Understanding RTL (dumps)
kevin diggs
diggskevin38@gmail.com
Wed Apr 6 18:53:00 GMT 2011
Hi,
Sorry for the noise. I am trying to learn RTL. A simple function's
PowerPC RTL (gcc 3.4.6) has as one of the first RTL expressions:
(insn 3 2 4 (set (mem/f:SI (reg/f:SI 114 virtual-stack-vars) [0 u+0 S4 A32])

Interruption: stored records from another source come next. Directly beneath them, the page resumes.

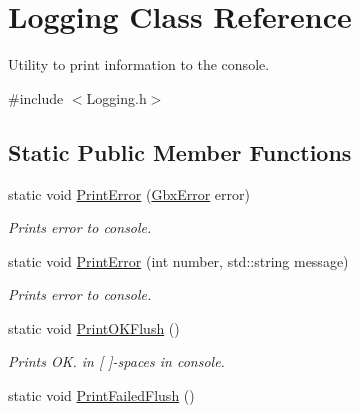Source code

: \hypertarget{classLogging}{\section{Logging Class Reference}
\label{classLogging}
}


Utility to print information to the console.  




{\ttfamily \#include $<$Logging.\-h$>$}

\subsection*{Static Public Member Functions}
\begin{DoxyCompactItemize}
\item 
static void \hyperlink{classLogging_a7d4e2168b879a66d322d0b4fb2b298c4}{Print\-Error} (\hyperlink{structGbxError}{Gbx\-Error} error)
\begin{DoxyCompactList}\small\item\em Prints error to console. \end{DoxyCompactList}\item 
static void \hyperlink{classLogging_ac1397db1b8ea6625f7dd2616f530cd7d}{Print\-Error} (int number, std\-::string message)
\begin{DoxyCompactList}\small\item\em Prints error to console. \end{DoxyCompactList}\item 
\hypertarget{classLogging_a889f2ad8f991afdf0959cb1cad736fa7}{static void \hyperlink{classLogging_a889f2ad8f991afdf0959cb1cad736fa7}{Print\-O\-K\-Flush} ()}\label{classLogging_a889f2ad8f991afdf0959cb1cad736fa7}

\begin{DoxyCompactList}\small\item\em Prints O\-K. in \mbox{[} \mbox{]}-\/spaces in console. \end{DoxyCompactList}\item 
\hypertarget{classLogging_add0483bd14aef74ec988606cd7dbfc4b}{static void \hyperlink{classLogging_add0483bd14aef74ec988606cd7dbfc4b}{Print\-Failed\-Flush} ()}\label{classLogging_add0483bd14aef74ec988606cd7dbfc4b}


\end{DoxyCompactItemize}
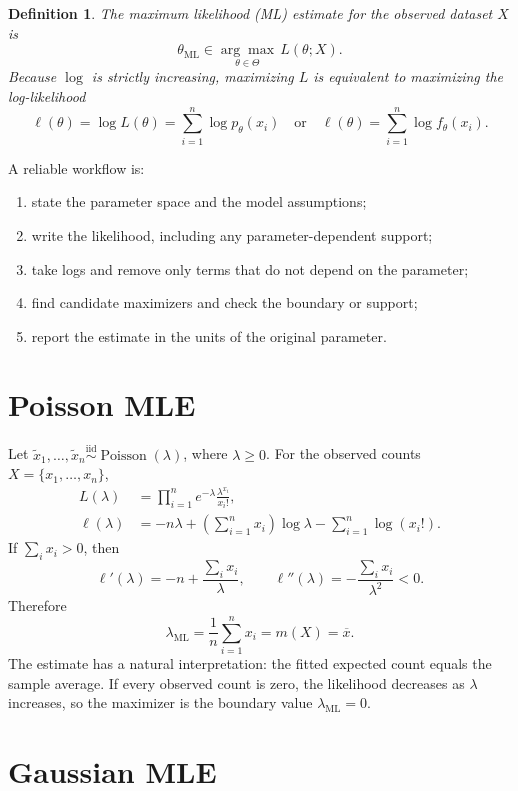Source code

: \documentclass[11pt]{article}
\newcommand{\iid}{\mathrel{\overset{\mathrm{iid}}{\sim}}}
\newcommand{\MLE}{\mathrm{ML}}
\newcommand{\rv}[1]{\widetilde{#1}}
\newtheorem*{definition}{Definition}
\begin{document}
\begin{definition}
The maximum likelihood (ML) estimate for the observed dataset $X$ is
\[
  \theta_{\MLE}
  \in \underset{\theta\in\Theta}{\arg\max}\,L(\theta;X).
\]
Because $\log$ is strictly increasing, maximizing $L$ is equivalent to
maximizing the log-likelihood
\[
  \ell(\theta)=\log L(\theta)=\sum_{i=1}^n \log p_\theta(x_i)
  \quad\text{or}\quad
  \ell(\theta)=\sum_{i=1}^n \log f_\theta(x_i).
\]
\end{definition}

\noindent A reliable workflow is:
\begin{enumerate}[label=\arabic*.,leftmargin=2em,itemsep=0.2em]
  \item state the parameter space and the model assumptions;
  \item write the likelihood, including any parameter-dependent support;
  \item take logs and remove only terms that do not depend on the parameter;
  \item find candidate maximizers and check the boundary or support;
  \item report the estimate in the units of the original parameter.
\end{enumerate}

\section{Poisson MLE}

Let $\rv{x}_1,\ldots,\rv{x}_n\iid\operatorname{Poisson}(\lambda)$, where
$\lambda\geq 0$. For the observed counts
$X=\{x_1,\ldots,x_n\}$,
\begin{align*}
  L(\lambda)
  &=\prod_{i=1}^n e^{-\lambda}\frac{\lambda^{x_i}}{x_i!},\\
  \ell(\lambda)
  &=-n\lambda+\left(\sum_{i=1}^n x_i\right)\log\lambda
    -\sum_{i=1}^n\log(x_i!).
\end{align*}
If $\sum_i x_i>0$, then
\[
  \ell'(\lambda)=-n+\frac{\sum_i x_i}{\lambda},
  \qquad
  \ell''(\lambda)=-\frac{\sum_i x_i}{\lambda^2}<0.
\]
Therefore
\[
  \boxed{\lambda_{\MLE}=\frac{1}{n}\sum_{i=1}^n x_i=m(X)=\overline x.}
\]
The estimate has a natural interpretation: the fitted expected count equals
the sample average. If every observed count is zero, the likelihood decreases
as $\lambda$ increases, so the maximizer is the boundary value
$\lambda_{\MLE}=0$.

\section{Gaussian MLE}
\end{document}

(reg:SI 3 3 [ u ])) -1 (nil)
(nil))
>From the gcc-int manual, the first 3 fields (arguments) are:
1) unique id
2) previous instruction chain
3) next instruction chain
The last four are: RTL expression for the side effect (pattern),
instruction code of match (-1 if not yet matched), dependent
instruction list, and note list.
So for this example (which I *think* is putting the register argument
(PowerPC ABI?) on the stack???):
1) 3
2) 2
3) 4
5) (set (mem/f:SI (reg/f:SI 114 virtual-stack-vars) [0 u+0 S4 A32])
(reg:SI 3 3 [u]) )
6) -1
7) (nil)
8) (nil)
I am having trouble reading the pattern (field 5). It is a set:
(set lval x)
Two arguments, in this case the address is a mem:
(mem/f:SI ...)
and the source (x) is a reg:
(reg:SI 3 3 [u])
A mem has two arguments:
(mem:m addr alias)
The addr appears to be a reg but regs only have one argument? What is
"virtual-stack-vars"? Is the stuff in square brackets the alias set?
It's a vector (list?), right?
The 'x' in the set is "(reg:SI 3 3 [u])". What is the second '3' and
the '[u]'???
Thanks!
kevin
P.S.: Almost forgot: what is the '/f'?